*** RECORDS FOR THE TASK Section Begins ***

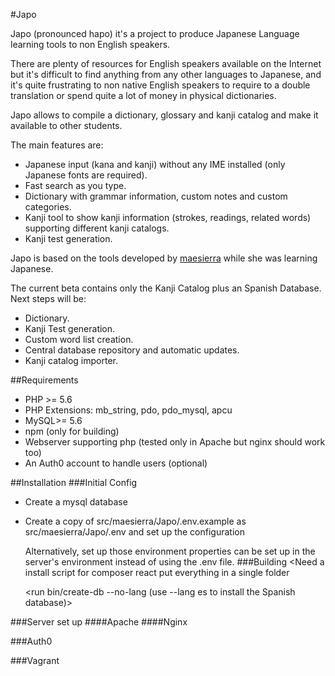 #Japo

Japo (pronounced hapo) it's a project to produce Japanese Language learning tools to non English speakers.

There are plenty of resources for English speakers available on the Internet but it's difficult to find anything from any other languages to Japanese, and it's quite frustrating to non native English speakers to require to a double translation or spend quite a lot of money in physical dictionaries.
 
Japo allows to compile a dictionary, glossary and kanji catalog and make it available to other students. 

The main features are:

- Japanese input (kana and kanji) without any IME installed (only Japanese fonts are required).
- Fast search as you type.
- Dictionary with grammar information, custom notes and custom categories.
- Kanji tool to show kanji information (strokes, readings, related words) supporting different kanji catalogs.
- Kanji test generation.

Japo is based on the tools developed by [maesierra](https://github.com/maesierra) while she was learning Japanese.

The current beta contains only the Kanji Catalog plus an Spanish Database.
Next steps will be:

- Dictionary.
- Kanji Test generation.
- Custom word list creation.
- Central database repository and automatic updates.
- Kanji catalog importer.


  
##Requirements

- PHP >= 5.6
- PHP Extensions: mb_string, pdo, pdo_mysql, apcu
- MySQL>=  5.6
- npm (only for building)
- Webserver supporting php (tested only in Apache but nginx should work too)
- An Auth0 account to handle users (optional)

##Installation
###Initial Config
* Create a mysql database
* Create a copy of src/maesierra/Japo/.env.example as src/maesierra/Japo/.env
  and set up the configuration
    
  Alternatively, set up those environment properties can be set up in the server's environment instead of using the .env file. 
###Building
  <Need a install script for 
    composer 
    react
    put everything in a single folder
   >
  <run bin/create-db --no-lang (use --lang es to install the Spanish database)>

###Server set up
####Apache
####Nginx

###Auth0

###Vagrant
  
  

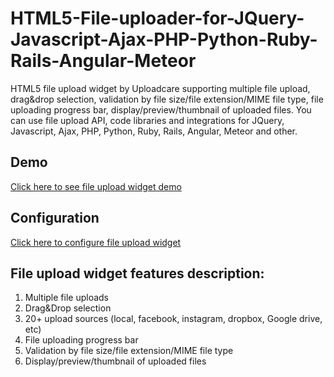 # HTML5-File-uploader-for-JQuery-Javascript-Ajax-PHP-Python-Ruby-Rails-Angular-Meteor

HTML5 file upload widget by Uploadcare supporting multiple file upload, drag&drop selection, validation by file size/file extension/MIME file type, file uploading progress bar, display/preview/thumbnail of uploaded files. You can use file upload API, code libraries and integrations for JQuery, Javascript, Ajax, PHP, Python, Ruby, Rails, Angular, Meteor and other.


## Demo

[Click here to see file upload widget demo](https://uploadcare.com/lp/file_upload/widget2/)


## Configuration

[Click here to configure file upload widget](https://uploadcare.com/widget/configure/)



## File upload widget features description:
1. Multiple file uploads
2. Drag&Drop selection
3. 20+ upload sources (local, facebook, instagram, dropbox, Google drive, etc)
4. File uploading progress bar
5. Validation by file size/file extension/MIME file type
6. Display/preview/thumbnail of uploaded files
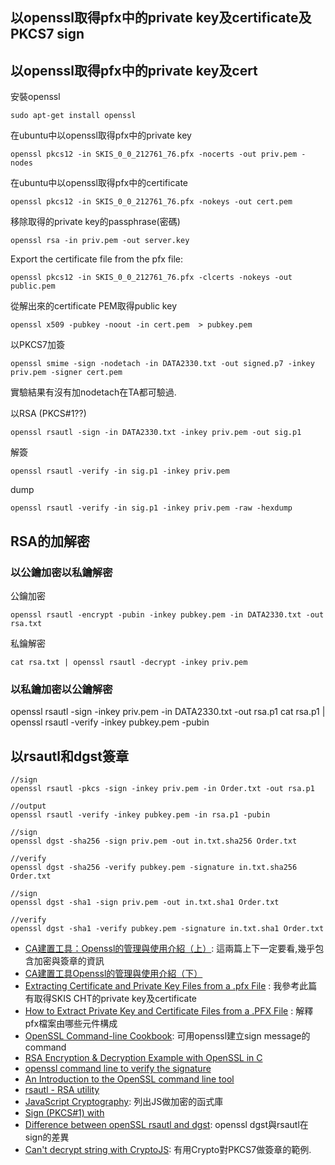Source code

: 以openssl取得pfx中的private key及certificate及PKCS7 sign
------


## 以openssl取得pfx中的private key及cert

安裝openssl

	sudo apt-get install openssl
在ubuntu中以openssl取得pfx中的private key

	openssl pkcs12 -in SKIS_0_0_212761_76.pfx -nocerts -out priv.pem -nodes
在ubuntu中以openssl取得pfx中的certificate

	openssl pkcs12 -in SKIS_0_0_212761_76.pfx -nokeys -out cert.pem
移除取得的private key的passphrase(密碼)

	openssl rsa -in priv.pem -out server.key
Export the certificate file from the pfx file:

	openssl pkcs12 -in SKIS_0_0_212761_76.pfx -clcerts -nokeys -out public.pem
從解出來的certificate PEM取得public key

	openssl x509 -pubkey -noout -in cert.pem  > pubkey.pem
以PKCS7加簽

	openssl smime -sign -nodetach -in DATA2330.txt -out signed.p7 -inkey priv.pem -signer cert.pem
實驗結果有沒有加nodetach在TA都可驗過.

以RSA (PKCS#1??)

	openssl rsautl -sign -in DATA2330.txt -inkey priv.pem -out sig.p1
解簽

	openssl rsautl -verify -in sig.p1 -inkey priv.pem
dump

	openssl rsautl -verify -in sig.p1 -inkey priv.pem -raw -hexdump

## RSA的加解密

### 以公鑰加密以私鑰解密
公鑰加密

	openssl rsautl -encrypt -pubin -inkey pubkey.pem -in DATA2330.txt -out rsa.txt
私鑰解密

	cat rsa.txt | openssl rsautl -decrypt -inkey priv.pem 

### 以私鑰加密以公鑰解密

openssl rsautl -sign -inkey priv.pem -in DATA2330.txt -out rsa.p1
cat rsa.p1 | openssl rsautl -verify -inkey pubkey.pem -pubin



## 以rsautl和dgst簽章

	//sign
	openssl rsautl -pkcs -sign -inkey priv.pem -in Order.txt -out rsa.p1

	//output
	openssl rsautl -verify -inkey pubkey.pem -in rsa.p1 -pubin

	//sign
	openssl dgst -sha256 -sign priv.pem -out in.txt.sha256 Order.txt

	//verify
	openssl dgst -sha256 -verify pubkey.pem -signature in.txt.sha256 Order.txt 

	//sign
	openssl dgst -sha1 -sign priv.pem -out in.txt.sha1 Order.txt

	//verify
	openssl dgst -sha1 -verify pubkey.pem -signature in.txt.sha1 Order.txt 

* [CA建置工具：Openssl的管理與使用介紹（上）](http://www.ascc.sinica.edu.tw/nl/91/1818/02.txt): 這兩篇上下一定要看,幾乎包含加密與簽章的資訊
* [CA建置工具Openssl的管理與使用介紹（下）](http://www.ascc.sinica.edu.tw/nl/91/1819/02.txt)
* [Extracting Certificate and Private Key Files from a .pfx File](https://wiki.cac.washington.edu/display/infra/Extracting+Certificate+and+Private+Key+Files+from+a+.pfx+File) : 我參考此篇有取得SKIS CHT的private key及certificate
* [How to Extract Private Key and Certificate Files from a .PFX File](http://tecadmin.net/extract-private-key-and-certificate-files-from-pfx-file/) : 解釋pfx檔案由哪些元件構成
* [OpenSSL Command-line Cookbook](http://www.metasyntax.net/unix/openssl.html): 可用openssl建立sign message的command
* [RSA Encryption & Decryption Example with OpenSSL in C](http://hayageek.com/rsa-encryption-decryption-openssl-c/)
* [openssl command line to verify the signature](http://stackoverflow.com/questions/5140425/openssl-command-line-to-verify-the-signature)
* [An Introduction to the OpenSSL command line tool](http://users.dcc.uchile.cl/~pcamacho/tutorial/crypto/openssl/openssl_intro.html)
* [rsautl - RSA utility](http://linux.die.net/man/1/rsautl)
* [JavaScript Cryptography](http://cryptojs.altervista.org/): 列出JS做加密的函式庫
* [Sign (PKCS#1) with](http://phpseclib.sourceforge.net/interop.html#)
* [Difference between openSSL rsautl and dgst](http://stackoverflow.com/questions/9951559/difference-between-openssl-rsautl-and-dgst): openssl dgst與rsautl在sign的差異
* [Can't decrypt string with CryptoJS](http://stackoverflow.com/questions/20519166/cant-decrypt-string-with-cryptojs): 有用Crypto對PKCS7做簽章的範例.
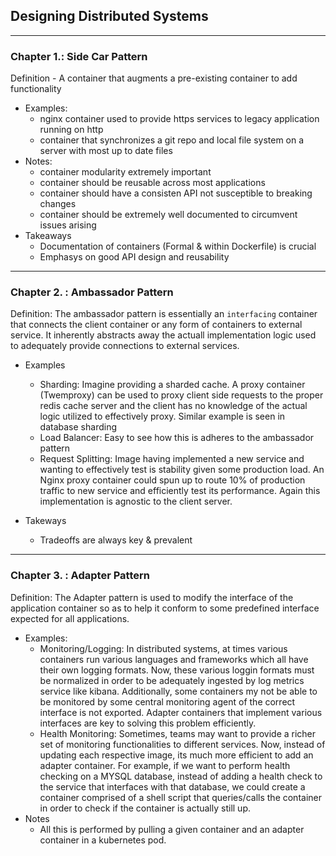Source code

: ## Designing Distributed Systems
---
### Chapter 1.: Side Car Pattern
Definition - A container that augments a pre-existing container to add functionality
* Examples:
    - nginx container used to provide https services to legacy application running on http
    - container that synchronizes a git repo and local file system on a server with most up to date files
* Notes:
    - container modularity extremely important
    - container should be reusable across most applications
    - container should have a consisten API not susceptible to breaking changes
    - container should be extremely well documented to circumvent issues arising
* Takeaways
    - Documentation of containers (Formal & within Dockerfile) is crucial
    - Emphasys on good API design and reusability
---
### Chapter 2. : Ambassador Pattern
Definition: The ambassador pattern is essentially an `interfacing` container that connects the client container or any form of containers to external service. It inherently abstracts away the actuall implementation logic used to adequately provide connections to external services.
* Examples
    - Sharding: Imagine providing a sharded cache. A proxy container (Twemproxy) can be used to proxy client side requests to the proper redis cache server and the client has no knowledge of the actual logic utilized to effectively proxy. Similar example is seen in database sharding
    - Load Balancer: Easy to see how this is adheres to the ambassador pattern
    - Request Splitting: Image having implemented a new service and wanting to effectively test is stability given some production load. An Nginx proxy container could spun up to route 10% of production traffic to new service and efficiently test its performance. Again this implementation is agnostic to the client server.

* Takeways
    - Tradeoffs are always key & prevalent
---
### Chapter 3. : Adapter Pattern
Definition: The Adapter pattern is used to modify the interface of the application container so as to help it conform to some predefined interface expected for all applications.
* Examples:
    - Monitoring/Logging: In distributed systems, at times various containers run various languages and frameworks which all have their own logging formats. Now, these various loggin formats must be normalized in order to be adequately ingested by log metrics service like kibana. Additionally, some containers my not be able to be monitored by some central monitoring agent of the correct interface is not exported. Adapter containers that implement various interfaces are key to solving this problem efficiently.
    - Health Monitoring: Sometimes, teams may want to provide a richer set of monitoring functionalities to different services. Now, instead of updating each respective image, its much more efficient to add an adapter container. For example, if we want to perform health checking on a MYSQL database, instead of adding a health check to the service that interfaces with that database, we could create a container comprised of a shell script that queries/calls the container in order to check if the container is actually still up. 
* Notes
    - All this is performed by pulling a given container and an adapter container in a kubernetes pod.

*** RECORDS FOR THE TASK Section Ends ***

■ ACTION ITEM ■
Show the lines of the records that contain the word "learning".

■ EXPECTED ANSWER ■
Japo (pronounced hapo) it's a project to produce Japanese Language learning tools to non English speakers.
Japo is based on the tools developed by [maesierra](https://github.com/maesierra) while she was learning Japanese.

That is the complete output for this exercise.